北九州市は2月18日、大学や研究機関、企業が集まる若松区の北九州学術研究都市について、さらに発展させるための新戦略を発表した。記者会見した武内和久市長は、5年間で外部研究資金50億円の獲得、10年間で大学や企業など200件の誘致を目標に掲げ、「市の発展への起爆剤として進めたい」と語った。
研究資金を獲得 大学・企業を誘致
学研都市は2001年4月に研究開発や産学連携の拠点として開設。同市立大と九州工業大、早稲田大、福岡大の4大学のほか、13研究機関、企業53社が集積し、学生や教員、企業の社員など計約3500人が在籍する。また、半導体を組み立てる「後工程」の世界大手・台湾の日月光(ASE)グループが2024年夏に市有地取得の仮契約を結び、工場新設を検討している。

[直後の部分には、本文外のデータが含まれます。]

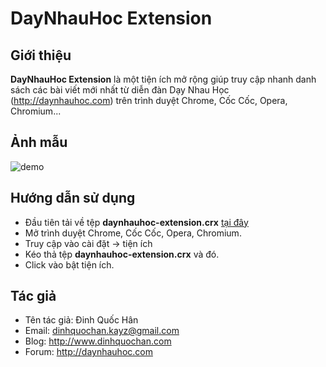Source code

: DayNhauHoc Extension
==============

## Giới thiệu

**DayNhauHoc Extension** là một tiện ích mở rộng giúp truy cập nhanh danh sách các bài viết mới nhất từ diễn đàn Dạy Nhau Học (http://daynhauhoc.com) trên trình duyệt Chrome, Cốc Cốc, Opera, Chromium...

## Ảnh mẫu

![demo](http://daynhauhoc.com/uploads/default/3240/eb56686cc848395d.png)

## Hướng dẫn sử dụng

* Đầu tiên tải về tệp **daynhauhoc-extension.crx** [tại đây](https://drive.google.com/open?id=0B2Ee2xxJTXgwY3NNR2N1SC05d00&authuser=0)
* Mở trình duyệt Chrome, Cốc Cốc, Opera, Chromium.
* Truy cập vào cài đặt -> tiện ích
* Kéo thả tệp **daynhauhoc-extension.crx** và đó.
* Click vào bật tiện ích.

## Tác giả

* Tên tác giả: Đinh Quốc Hân
* Email: dinhquochan.kayz@gmail.com
* Blog: http://www.dinhquochan.com
* Forum: http://daynhauhoc.com
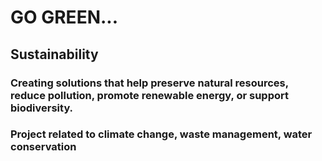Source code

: # GO GREEN...

## Sustainability 
### Creating solutions that help preserve natural resources, reduce pollution, promote renewable energy, or support biodiversity. 
### Project related to climate change, waste management, water conservation
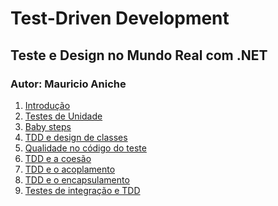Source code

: # Test-Driven Development
## Teste e Design no Mundo Real com .NET
### Autor: Mauricio Aniche


1) [Introdução](https://github.com/mathnogueira/resenha-livros/tree/master/tdd/Cap1.md)
2) [Testes de Unidade](https://github.com/mathnogueira/resenha-livros/tree/master/tdd/Cap2.md)
4) [Baby steps](https://github.com/mathnogueira/resenha-livros/tree/master/tdd/Cap4.md)
5) [TDD e design de classes](https://github.com/mathnogueira/resenha-livros/tree/master/tdd/Cap5.md)
5) [Qualidade no código do teste](https://github.com/mathnogueira/resenha-livros/tree/master/tdd/Cap6.md)
7) [TDD e a coesão](https://github.com/mathnogueira/resenha-livros/tree/master/tdd/Cap7.md)
8) [TDD e o acoplamento](https://github.com/mathnogueira/resenha-livros/tree/master/tdd/Cap8.md)
9) [TDD e o encapsulamento](https://github.com/mathnogueira/resenha-livros/tree/master/tdd/Cap9.md)
10) [Testes de integração e TDD](https://github.com/mathnogueira/resenha-livros/tree/master/tdd/Cap10.md)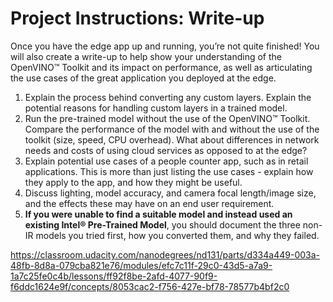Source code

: # Project Instructions: Write-up

Once you have the edge app up and running, you’re not quite finished! You will also create a write-up to help show your understanding of the OpenVINO™ Toolkit and its impact on performance, as well as articulating the use cases of the great application you deployed at the edge.

1. Explain the process behind converting any custom layers. Explain the potential reasons for handling custom layers in a trained model.
2. Run the pre-trained model without the use of the OpenVINO™ Toolkit. Compare the performance of the model with and without the use of the toolkit (size, speed, CPU overhead). What about differences in network needs and costs of using cloud services as opposed to at the edge?
3. Explain potential use cases of a people counter app, such as in retail applications. This is more than just listing the use cases - explain how they apply to the app, and how they might be useful.
4. Discuss lighting, model accuracy, and camera focal length/image size, and the effects these may have on an end user requirement.
5. **If you were unable to find a suitable model and instead used an existing Intel® Pre-Trained Model**, you should document the three non-IR models you tried first, how you converted them, and why they failed.



https://classroom.udacity.com/nanodegrees/nd131/parts/d334a449-003a-48fb-8d8a-079cba821e76/modules/efc7c11f-29c0-43d5-a7a9-1a7c25fe0c4b/lessons/ff92f8be-2afd-4077-90f9-f6ddc1624e9f/concepts/8053cac2-f756-427e-bf78-78577b4bf2c0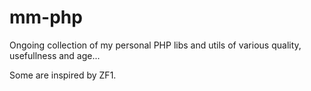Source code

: # mm-php

Ongoing collection of my personal PHP libs and utils of various quality, usefullness and age...

Some are inspired by ZF1.
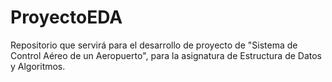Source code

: # ProyectoEDA
Repositorio que servirá para el desarrollo de proyecto de "Sistema de Control Aéreo de un Aeropuerto", para la asignatura de Estructura de Datos y Algoritmos.

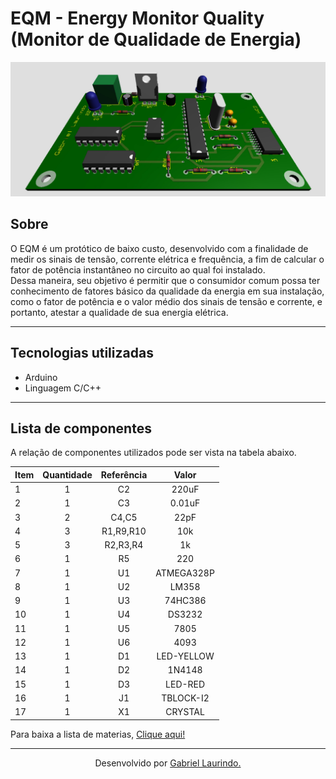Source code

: # EQM - Energy Monitor Quality (Monitor de Qualidade de Energia)


![Visão 3D do protótipo do EQM.](EnergyMonitor\images\view3D.PNG)

## Sobre

O EQM é um protótico de baixo custo, desenvolvido com a finalidade de medir os sinais de tensão, corrente elétrica e frequência, a fim de calcular o fator de potência instantâneo no circuito ao qual foi instalado.  
Dessa maneira, seu objetivo é permitir que o consumidor comum possa ter conhecimento de fatores básico da qualidade da energia em sua instalação, como o fator de potência e o valor médio dos sinais de tensão e corrente, e portanto, atestar a qualidade de sua energia elétrica.

---

## Tecnologias utilizadas

- Arduino
- Linguagem C/C++

---

## Lista de componentes

A relação de componentes utilizados pode ser vista na tabela abaixo.

| Item | Quantidade | Referência |    Valor   |
|------|:----------:|:----------:|:----------:|
| 1    |      1     |     C2     |    220uF   |
| 2    |      1     |     C3     |   0.01uF   |
| 3    |      2     |    C4,C5   |    22pF    |
| 4    |      3     |  R1,R9,R10 |     10k    |
| 5    |      3     |  R2,R3,R4  |     1k     |
| 6    |      1     |     R5     |     220    |
| 7    |      1     |     U1     | ATMEGA328P |
| 8    |      1     |     U2     |    LM358   |
| 9    |      1     |     U3     |   74HC386  |
| 10   |      1     |     U4     |   DS3232   |
| 11   |      1     |     U5     |    7805    |
| 12   |      1     |     U6     |    4093    |
| 13   |      1     |     D1     | LED-YELLOW |
| 14   |      1     |     D2     |   1N4148   |
| 15   |      1     |     D3     |   LED-RED  |
| 16   |      1     |     J1     |  TBLOCK-I2 |
| 17   |      1     |     X1     |   CRYSTAL  |


Para baixa a lista de materias, [Clique aqui!](EnergyMonitor\pcb\Bill-Of-Materials-Energy-Quality-Monitor.pdf)


---

<center>
Desenvolvido por <a href="https://github.com/gabriel-laurindo-1"> Gabriel Laurindo.</a>
</center>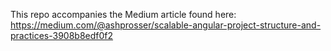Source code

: This repo accompanies the Medium article found here:
https://medium.com/@ashprosser/scalable-angular-project-structure-and-practices-3908b8edf0f2
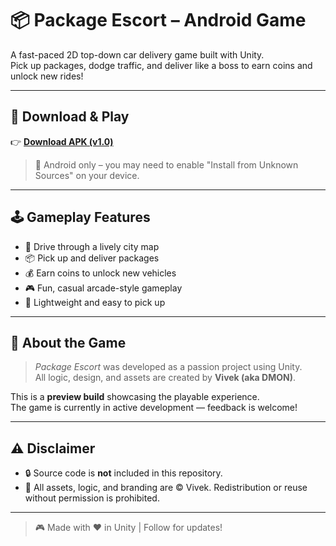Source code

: # 📦 Package Escort – Android Game

A fast-paced 2D top-down car delivery game built with Unity.  
Pick up packages, dodge traffic, and deliver like a boss to earn coins and unlock new rides!

---

## 🚀 Download & Play

👉 [**Download APK (v1.0)**](https://github.com/viveksuthar-code/package_escort-mobile_game/releases/latest)

> 📱 Android only – you may need to enable "Install from Unknown Sources" on your device.

---

## 🕹️ Gameplay Features

- 🚗 Drive through a lively city map
- 📦 Pick up and deliver packages
- 💰 Earn coins to unlock new vehicles
- 🎮 Fun, casual arcade-style gameplay
- 🧠 Lightweight and easy to pick up

---

## 🎯 About the Game

> *Package Escort* was developed as a passion project using Unity.  
All logic, design, and assets are created by **Vivek (aka DMON)**.

This is a **preview build** showcasing the playable experience.  
The game is currently in active development — feedback is welcome!

---

## ⚠️ Disclaimer

- 🔒 Source code is **not** included in this repository.
- 📄 All assets, logic, and branding are © Vivek. Redistribution or reuse without permission is prohibited.

---

> 🎮 Made with ❤️ in Unity | Follow for updates!
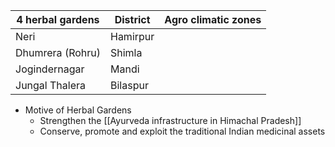 | 4 herbal gardens | District | Agro climatic zones |
| ---------------- | -------- | ------------------- |
| Neri             | Hamirpur |                     |
| Dhumrera (Rohru) | Shimla   |                     |
| Jogindernagar    | Mandi    |                     |
| Jungal Thalera   | Bilaspur |                     |

* Motive of Herbal Gardens
	* Strengthen the [[Ayurveda infrastructure in Himachal Pradesh]]
	* Conserve, promote and exploit the traditional Indian medicinal assets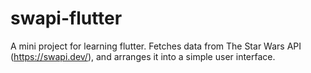 # swapi-flutter

A mini project for learning flutter. Fetches data from The Star Wars API (https://swapi.dev/), and arranges it into a simple user interface.
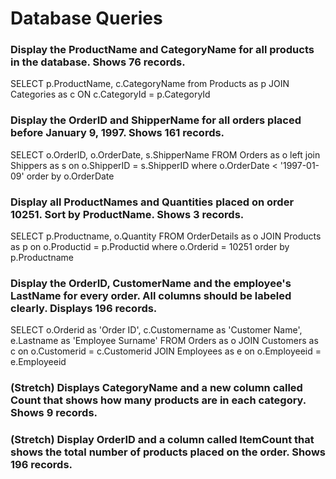 # Database Queries

### Display the ProductName and CategoryName for all products in the database. Shows 76 records.
SELECT p.ProductName, c.CategoryName 
from Products as p 
JOIN Categories as c 
ON c.CategoryId = p.CategoryId

### Display the OrderID and ShipperName for all orders placed before January 9, 1997. Shows 161 records.
SELECT o.OrderID, o.OrderDate, s.ShipperName 
FROM Orders as o 
left join Shippers as s 
on o.ShipperID = s.ShipperID where o.OrderDate < '1997-01-09' order by o.OrderDate


### Display all ProductNames and Quantities placed on order 10251. Sort by ProductName. Shows 3 records.
SELECT p.Productname, o.Quantity 
FROM OrderDetails as o 
JOIN Products as p 
on o.Productid = p.Productid 
where o.Orderid = 10251 order by p.Productname


### Display the OrderID, CustomerName and the employee's LastName for every order. All columns should be labeled clearly. Displays 196 records.
SELECT o.Orderid as 'Order ID',
c.Customername as 'Customer Name',
e.Lastname as 'Employee Surname' 
FROM Orders as o 
JOIN Customers as c 
on o.Customerid = c.Customerid 
JOIN Employees as e
on o.Employeeid = e.Employeeid


### (Stretch)  Displays CategoryName and a new column called Count that shows how many products are in each category. Shows 9 records.

### (Stretch) Display OrderID and a  column called ItemCount that shows the total number of products placed on the order. Shows 196 records.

市は現状について、技術開発や人材育成などで一定の成果は出ていると評価する一方、「市の将来を担う産業の創出には至っていない」と分析。台湾積体電路製造(TSMC)の拠点があり、半導体製造工場や研究機関が集積する台湾の「新竹サイエンスパーク」をモデルに、取り組みの見直しを図ることにした。
半導体関連などの集積図る
新戦略は「GーCITY戦略」と命名。Gは学研(GAKKEN)の頭文字で「グローバル」などの意味も込められ、「大学の『知』と先端産業が融合し、新たなイノベーションが連続して生まれる街」を目指すとした。半導体や次世代自動車などの産学連携に集中投資し、産業界のニーズと大学研究の橋渡しを担う専門家を登用する。外部の大学などとの共同研究、人材育成も推進する。
不足している産業用地は、周辺で民間開発も含めて創出を検討する。多くの人材を呼び込むため、八幡西区の折尾地区や若松区西部を含めた一帯の魅力向上も図る。国際的な認知度を上げる学会や展示会の誘致にも取り組むとしている。
規制緩和や補助金、税制などについて国や県に積極的に提案していく方針。企業の投資を促す仕組みづくりも進め、10年間で30社を学研都市発のスタートアップ企業として生み出す目標を掲げた。
記者会見前には、学研都市を運営する財団法人「産業学術推進機構」との協定に基づく交流の一環で、新竹サイエンスパーク管理局の陳宗權(チェンゾンチュアン)局長が市役所を訪問。面会した武内市長は「学術研究都市を進化させていくため、今後も連携していきたい」と語り、陳局長は「北九州市との協力、連携が深まることを期待している」と応じていた。